Keyword search on "lambda": report each line of the records that contains it.

AVAILABLE RECORDS »
[Start of Attachment]

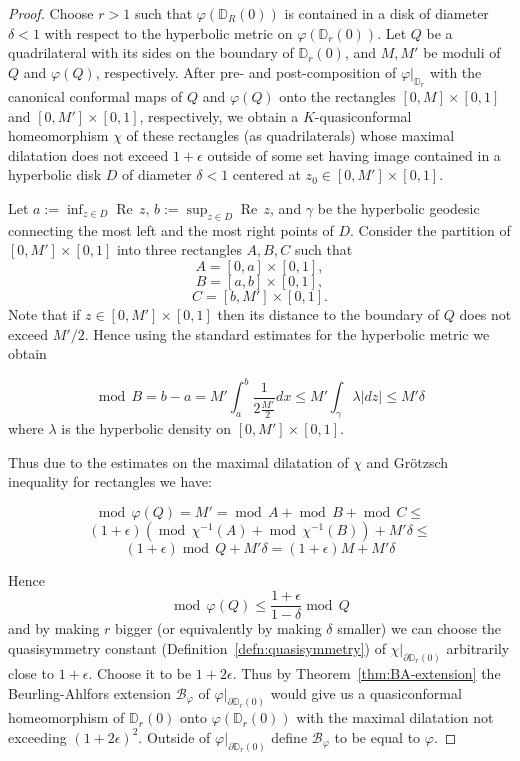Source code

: \documentclass[10pt,reqno,a4paper]{amsart}
\numberwithin{figure}{section}
\numberwithin{equation}{section}
\renewcommand{\Re}{\operatorname{Re\,}}
\renewcommand{\mod}{\operatorname{mod\,}}
\begin{document}
\begin{proof}
	Choose $ r>1 $ such that $ \varphi(\mathbb{D}_R(0)) $ is contained in a disk of diameter $ \delta<1 $ with respect to the hyperbolic metric on $ \varphi (\mathbb{D}_r(0)) $. Let $ Q $ be a quadrilateral with its sides on the boundary of $ \mathbb{D}_r(0) $, and $ M,M' $ be moduli of $ Q $ and $ \varphi(Q) $, respectively. After pre- and post-composition of $ \varphi|_{\mathbb{D}_r} $ with the canonical conformal maps of $ Q $ and $ \varphi(Q) $ onto the rectangles $ [0,M]\times[0,1] $ and $ [0,M']\times[0,1] $, respectively, we obtain a $K$-quasiconformal homeomorphism $ \chi $ of these rectangles (as quadrilaterals) whose maximal dilatation does not exceed $ 1+\epsilon $ outside of some set having image contained in a hyperbolic disk $ D $ of diameter $ \delta<1 $ centered at $ z_0 \in [0,M']\times[0,1] $. 
	
	Let $ a:=\inf_{z\in D}\Re z,\, b:=\sup_{z\in D} \Re z$, and $\gamma $ be the hyperbolic geodesic connecting the most left and the most right points of $ D $. Consider the partition of $[0,M']\times[0,1]$ into three rectangles $A,B,C$ such that $$A=[0,a]\times[0,1],$$
	$$B=[a,b]\times[0,1],$$
	$$C=[b,M']\times[0,1].$$
	Note that if $z\in[0,M']\times[0,1]$ then its distance to the boundary of $Q$ does not exceed $M'/2$. Hence using the standard estimates for the hyperbolic metric we obtain
	
	$$ 
	\mod B=b-a=M'\int_{a}^{b}\frac{1}{2\frac{M'}{2}}dx\leq M'\int_{\gamma}\lambda|dz| \leq M'\delta
	$$
	where $ \lambda $ is the hyperbolic density on $ [0,M']\times[0,1] $.
	
	Thus due to the estimates on the maximal dilatation of $ \chi $ and Gr\"otzsch inequality for rectangles we have:
	
	$$ \mod \varphi(Q)=M'=\mod A+\mod B+\mod C\leq$$
	$$(1+\epsilon)(\mod\chi^{-1}(A)+\mod\chi^{-1}(B))+M'\delta\leq$$
	$$(1+\epsilon)\mod Q+M'\delta=(1+\epsilon)M+M'\delta
	$$
	
	Hence 
	$$ \mod \varphi(Q)\leq \frac{1+\epsilon}{1-\delta}\mod Q $$
	and by making $r$ bigger (or equivalently by making $\delta$ smaller) we can choose the quasisymmetry constant (Definition~\ref{defn:quasisymmetry}) of $ \chi|_{\partial\mathbb{D}_r(0)} $ arbitrarily close to $1+\epsilon$. Choose it to be $ 1+2\epsilon $. Thus by Theorem~\ref{thm:BA-extension} the Beurling-Ahlfors extension $\mathcal{B}_\varphi$ of $\varphi|_{\partial\mathbb{D}_r(0)}$ would give us a quasiconformal homeomorphism of $\mathbb{D}_r(0)$ onto $\varphi(\mathbb{D}_r(0))$ with the maximal dilatation not exceeding $(1+2\epsilon)^2 $. Outside of $\varphi|_{\partial\mathbb{D}_r(0)}$ define $\mathcal{B}_\varphi$ to be equal to $\varphi$.
	

\end{proof}
\end{document}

[End of Attachment]

SOLVED PROBLEM »
	\mod B=b-a=M'\int_{a}^{b}\frac{1}{2\frac{M'}{2}}dx\leq M'\int_{\gamma}\lambda|dz| \leq M'\delta
	where $ \lambda $ is the hyperbolic density on $ [0,M']\times[0,1] $.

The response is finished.